━━ Exercise data
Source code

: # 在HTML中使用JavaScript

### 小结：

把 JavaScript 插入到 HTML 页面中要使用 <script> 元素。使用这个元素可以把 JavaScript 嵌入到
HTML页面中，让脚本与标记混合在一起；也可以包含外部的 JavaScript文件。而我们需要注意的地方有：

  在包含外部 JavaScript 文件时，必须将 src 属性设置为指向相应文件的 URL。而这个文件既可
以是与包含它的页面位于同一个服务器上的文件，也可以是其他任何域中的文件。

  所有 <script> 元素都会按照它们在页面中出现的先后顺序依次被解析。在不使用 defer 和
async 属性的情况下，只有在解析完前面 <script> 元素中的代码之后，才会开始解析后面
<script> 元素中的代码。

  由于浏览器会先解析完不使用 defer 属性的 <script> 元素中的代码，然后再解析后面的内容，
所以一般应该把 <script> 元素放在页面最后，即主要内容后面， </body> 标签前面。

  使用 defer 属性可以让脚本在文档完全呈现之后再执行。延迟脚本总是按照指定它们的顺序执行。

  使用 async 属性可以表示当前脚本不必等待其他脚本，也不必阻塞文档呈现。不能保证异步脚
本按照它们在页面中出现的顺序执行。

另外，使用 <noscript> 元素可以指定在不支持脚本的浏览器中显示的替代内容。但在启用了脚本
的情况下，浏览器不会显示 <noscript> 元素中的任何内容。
━━━━
§ Work item: Where a line of the records has the string "defer", copy that line.

§ Answer section:
  所有 <script> 元素都会按照它们在页面中出现的先后顺序依次被解析。在不使用 defer 和
  由于浏览器会先解析完不使用 defer 属性的 <script> 元素中的代码，然后再解析后面的内容，
  使用 defer 属性可以让脚本在文档完全呈现之后再执行。延迟脚本总是按照指定它们的顺序执行。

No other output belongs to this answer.